Employers are generally liable for a hostile workplace, and for the conduct of their employees. If an employee sexually assaults another employee, or if a supervisor fails to address accusations of harassment, assault, or hostile work environment, the victim can file a claim to hold the employer liable.
Employers will usually assert that the sexual assault was beyond the scope of the employee’s duties and that the employer shouldn’t be held responsible. There are many reasons why this defense should not be available to the employer. Employers have a duty to anticipate that workers of both sexes may suffer a sexual assault by another employee and by clients or customers of the employee. This duty requires that employers take proactive and responsive steps to help avoid sexual assaults.
Employers should be held accountable if a woman or man is raped, sexually assaulted, or there is an attempt to rape or sexually assault a worker if:
- The employer was aware of complaints about a specific worker, supervisor, client, customer, or vendor and failed to investigate the complaint.

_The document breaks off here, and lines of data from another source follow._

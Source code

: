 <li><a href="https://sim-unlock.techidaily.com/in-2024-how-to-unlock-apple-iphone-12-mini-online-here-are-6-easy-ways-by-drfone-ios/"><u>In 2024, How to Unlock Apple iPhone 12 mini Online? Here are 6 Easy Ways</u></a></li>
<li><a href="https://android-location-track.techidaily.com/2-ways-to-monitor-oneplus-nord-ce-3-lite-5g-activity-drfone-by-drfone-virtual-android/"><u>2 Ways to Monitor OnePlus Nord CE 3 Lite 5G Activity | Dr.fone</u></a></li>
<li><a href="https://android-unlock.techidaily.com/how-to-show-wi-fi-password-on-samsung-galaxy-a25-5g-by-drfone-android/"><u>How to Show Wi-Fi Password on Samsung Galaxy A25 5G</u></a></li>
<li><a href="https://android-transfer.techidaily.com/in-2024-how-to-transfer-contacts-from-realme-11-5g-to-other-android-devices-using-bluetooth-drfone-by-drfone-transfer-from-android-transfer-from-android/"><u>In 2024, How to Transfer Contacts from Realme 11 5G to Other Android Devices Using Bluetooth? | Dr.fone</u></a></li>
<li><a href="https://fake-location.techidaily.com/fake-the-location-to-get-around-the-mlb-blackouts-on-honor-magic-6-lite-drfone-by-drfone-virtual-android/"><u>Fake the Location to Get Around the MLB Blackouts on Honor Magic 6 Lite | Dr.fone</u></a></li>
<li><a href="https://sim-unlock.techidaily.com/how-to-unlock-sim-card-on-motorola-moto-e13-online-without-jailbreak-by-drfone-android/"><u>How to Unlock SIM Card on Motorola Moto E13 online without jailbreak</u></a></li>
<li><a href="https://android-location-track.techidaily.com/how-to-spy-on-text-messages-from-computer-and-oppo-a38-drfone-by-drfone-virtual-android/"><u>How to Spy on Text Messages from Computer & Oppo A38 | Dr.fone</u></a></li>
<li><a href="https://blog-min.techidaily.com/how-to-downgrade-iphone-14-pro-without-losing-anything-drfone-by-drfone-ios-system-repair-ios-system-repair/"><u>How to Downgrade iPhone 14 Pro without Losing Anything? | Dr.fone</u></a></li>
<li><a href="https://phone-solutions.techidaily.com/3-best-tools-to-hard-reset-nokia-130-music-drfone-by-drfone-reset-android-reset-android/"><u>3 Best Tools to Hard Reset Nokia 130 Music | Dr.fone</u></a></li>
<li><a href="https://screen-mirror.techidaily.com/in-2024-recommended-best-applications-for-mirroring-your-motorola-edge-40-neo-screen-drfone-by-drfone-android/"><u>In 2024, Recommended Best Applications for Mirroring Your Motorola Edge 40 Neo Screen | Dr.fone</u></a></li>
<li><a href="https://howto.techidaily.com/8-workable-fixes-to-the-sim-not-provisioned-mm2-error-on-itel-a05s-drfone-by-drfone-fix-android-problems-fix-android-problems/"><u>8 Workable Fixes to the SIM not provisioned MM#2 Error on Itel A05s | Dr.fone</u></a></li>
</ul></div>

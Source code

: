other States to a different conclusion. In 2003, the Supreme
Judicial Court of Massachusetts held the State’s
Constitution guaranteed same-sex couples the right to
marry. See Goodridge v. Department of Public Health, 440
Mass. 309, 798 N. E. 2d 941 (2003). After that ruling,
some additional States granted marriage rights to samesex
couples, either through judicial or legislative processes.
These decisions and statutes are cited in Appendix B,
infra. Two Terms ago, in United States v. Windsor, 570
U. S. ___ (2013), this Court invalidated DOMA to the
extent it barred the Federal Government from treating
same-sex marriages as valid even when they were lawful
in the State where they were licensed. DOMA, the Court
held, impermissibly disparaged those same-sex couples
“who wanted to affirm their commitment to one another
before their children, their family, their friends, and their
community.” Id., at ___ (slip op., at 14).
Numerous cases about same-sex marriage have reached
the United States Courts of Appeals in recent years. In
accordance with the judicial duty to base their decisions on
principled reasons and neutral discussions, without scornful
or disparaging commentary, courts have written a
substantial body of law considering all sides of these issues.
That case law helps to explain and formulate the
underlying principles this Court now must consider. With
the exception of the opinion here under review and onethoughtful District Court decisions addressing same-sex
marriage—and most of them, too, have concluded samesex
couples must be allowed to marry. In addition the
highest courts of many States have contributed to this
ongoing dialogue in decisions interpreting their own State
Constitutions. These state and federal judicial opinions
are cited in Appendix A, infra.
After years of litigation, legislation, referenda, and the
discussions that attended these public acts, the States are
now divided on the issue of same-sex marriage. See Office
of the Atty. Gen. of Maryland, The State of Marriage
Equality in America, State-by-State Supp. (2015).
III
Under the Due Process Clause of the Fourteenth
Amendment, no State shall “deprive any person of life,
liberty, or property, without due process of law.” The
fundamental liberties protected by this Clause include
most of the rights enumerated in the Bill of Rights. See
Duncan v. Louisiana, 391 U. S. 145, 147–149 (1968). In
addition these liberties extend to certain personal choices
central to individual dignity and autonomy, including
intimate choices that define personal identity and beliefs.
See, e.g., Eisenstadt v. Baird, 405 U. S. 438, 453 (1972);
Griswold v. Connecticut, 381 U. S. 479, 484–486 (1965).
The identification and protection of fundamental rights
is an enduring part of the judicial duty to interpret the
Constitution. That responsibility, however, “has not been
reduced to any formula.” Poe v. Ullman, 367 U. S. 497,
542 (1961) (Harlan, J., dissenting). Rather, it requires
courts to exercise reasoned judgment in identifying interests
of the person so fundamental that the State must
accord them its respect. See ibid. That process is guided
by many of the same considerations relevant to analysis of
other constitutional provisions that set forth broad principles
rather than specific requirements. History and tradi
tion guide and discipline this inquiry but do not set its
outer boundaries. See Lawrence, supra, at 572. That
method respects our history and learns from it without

- The employer created a hostile workplace that encouraged or allowed sexual misbehavior of any kind including: allowing violence; permitting intolerable language, comments, emails, and social media posts; and failing to have hiring policies, promotional policies, and other workplace benefits which are based on merit, not sexual favors.
- The employer participated in the sexual assault.
- The employer failed to have a written policy regarding sexual assault in the workplace.
- Other actions occur that give the impression, in any way, that women and men were not to be respected in the workplace.
In such cases, a victim may claim damages for injuries, lost wages, and pain and suffering, including physical, mental, and emotional trauma.
Protective actions an employer should take to protect employees from sexual assault
There are many steps employers can and should take to prevent sexual assaults in the workplace. These steps include:
- Running state and federal criminal background checks on all job applicants, especially for jobs which work with children, the elderly, and other vulnerable populations.
- Providing a written workplace policy that defines and outlines company policies regarding reports of assault or harassment, as well as how accusations will be handled.
- Conducting routine sexual harassment, sexual assault, and sexual harassment training programs, including reviews for mandate reporters.
- Clarifying when the police will be contacted if there is any complaint of sexual assault.
- Maintaining the condition and lighting of stairwells, parking lots, parking garages, or other areas which may be deemed unsafe.